The crash has laid bare many unpleasant truths about the United States. One of the most alarming, says a former chief economist of the International Monetary Fund, is that the finance industry has effectively captured our government—a state of affairs that more typically describes emerging markets, and is at the center of many emerging-market crises. If the IMF’s staff could speak freely about the U.S., it would tell us what it tells all countries in this situation: recovery will fail unless we break the financial oligarchy that is blocking essential reform. And if we are to prevent a true depression, we’re running out of time.

by Simon Johnson


http://www.theatlantic.com/doc/print/200905/imf-advice


In part reads.




The Wall Street–Washington Corridor


Of course, the U.S. is unique. And just as we have the world’s most advanced economy, military, and technology, we also have its most advanced oligarchy.

In a primitive political system, power is transmitted through violence, or the threat of violence: military coups, private militias, and so on. In a less primitive system more typical of emerging markets, power is transmitted via money: bribes, kickbacks, and offshore bank accounts. Although lobbying and campaign contributions certainly play major roles in the American political system, old-fashioned corruption—envelopes stuffed with $100 bills—is probably a sideshow today, Jack Abramoff notwithstanding.

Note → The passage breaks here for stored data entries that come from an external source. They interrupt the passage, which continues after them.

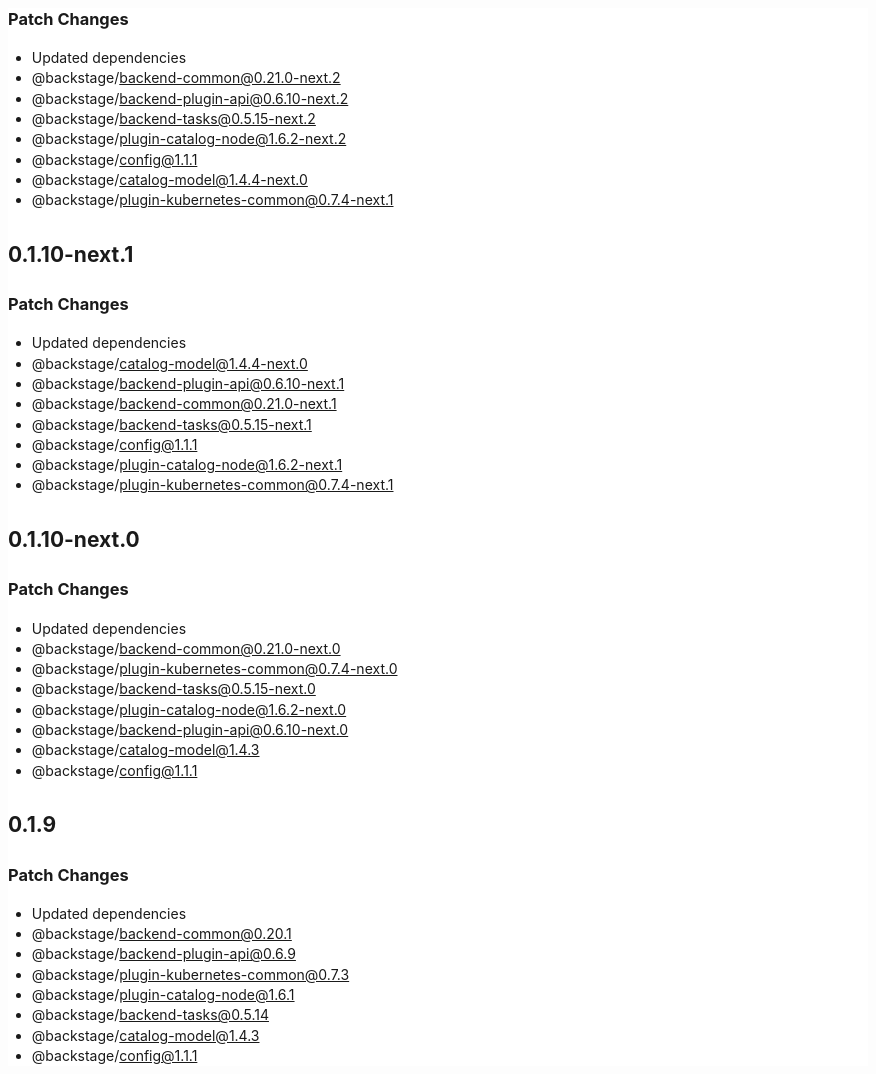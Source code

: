 ### Patch Changes

- Updated dependencies
 - @backstage/backend-common@0.21.0-next.2
 - @backstage/backend-plugin-api@0.6.10-next.2
 - @backstage/backend-tasks@0.5.15-next.2
 - @backstage/plugin-catalog-node@1.6.2-next.2
 - @backstage/config@1.1.1
 - @backstage/catalog-model@1.4.4-next.0
 - @backstage/plugin-kubernetes-common@0.7.4-next.1

## 0.1.10-next.1

### Patch Changes

- Updated dependencies
 - @backstage/catalog-model@1.4.4-next.0
 - @backstage/backend-plugin-api@0.6.10-next.1
 - @backstage/backend-common@0.21.0-next.1
 - @backstage/backend-tasks@0.5.15-next.1
 - @backstage/config@1.1.1
 - @backstage/plugin-catalog-node@1.6.2-next.1
 - @backstage/plugin-kubernetes-common@0.7.4-next.1

## 0.1.10-next.0

### Patch Changes

- Updated dependencies
 - @backstage/backend-common@0.21.0-next.0
 - @backstage/plugin-kubernetes-common@0.7.4-next.0
 - @backstage/backend-tasks@0.5.15-next.0
 - @backstage/plugin-catalog-node@1.6.2-next.0
 - @backstage/backend-plugin-api@0.6.10-next.0
 - @backstage/catalog-model@1.4.3
 - @backstage/config@1.1.1

## 0.1.9

### Patch Changes

- Updated dependencies
 - @backstage/backend-common@0.20.1
 - @backstage/backend-plugin-api@0.6.9
 - @backstage/plugin-kubernetes-common@0.7.3
 - @backstage/plugin-catalog-node@1.6.1
 - @backstage/backend-tasks@0.5.14
 - @backstage/catalog-model@1.4.3
 - @backstage/config@1.1.1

Instead, the American financial industry gained political power by amassing a kind of cultural capital—a belief system. Once, perhaps, what was good for General Motors was good for the country. Over the past decade, the attitude took hold that what was good for Wall Street was good for the country. The banking-and-securities industry has become one of the top contributors to political campaigns, but at the peak of its influence, it did not have to buy favors the way, for example, the tobacco companies or military contractors might have to. Instead, it benefited from the fact that Washington insiders already believed that large financial institutions and free-flowing capital markets were crucial to America’s position in the world.

One channel of influence was, of course, the flow of individuals between Wall Street and Washington. Robert Rubin, once the co-chairman of Goldman Sachs, served in Washington as Treasury secretary under Clinton, and later became chairman of Citigroup’s executive committee. Henry Paulson, CEO of Goldman Sachs during the long boom, became Treasury secretary under George W.Bush. John Snow, Paulson’s predecessor, left to become chairman of Cerberus Capital Management, a large private-equity firm that also counts Dan Quayle among its executives. Alan Greenspan, after leaving the Federal Reserve, became a consultant to Pimco, perhaps the biggest player in international bond markets.

These personal connections were multiplied many times over at the lower levels of the past three presidential administrations, strengthening the ties between Washington and Wall Street. It has become something of a tradition for Goldman Sachs employees to go into public service after they leave the firm. The flow of Goldman alumni—including Jon Corzine, now the governor of New Jersey, along with Rubin and Paulson—not only placed people with Wall Street’s worldview in the halls of power; it also helped create an image of Goldman (inside the Beltway, at least) as an institution that was itself almost a form of public service.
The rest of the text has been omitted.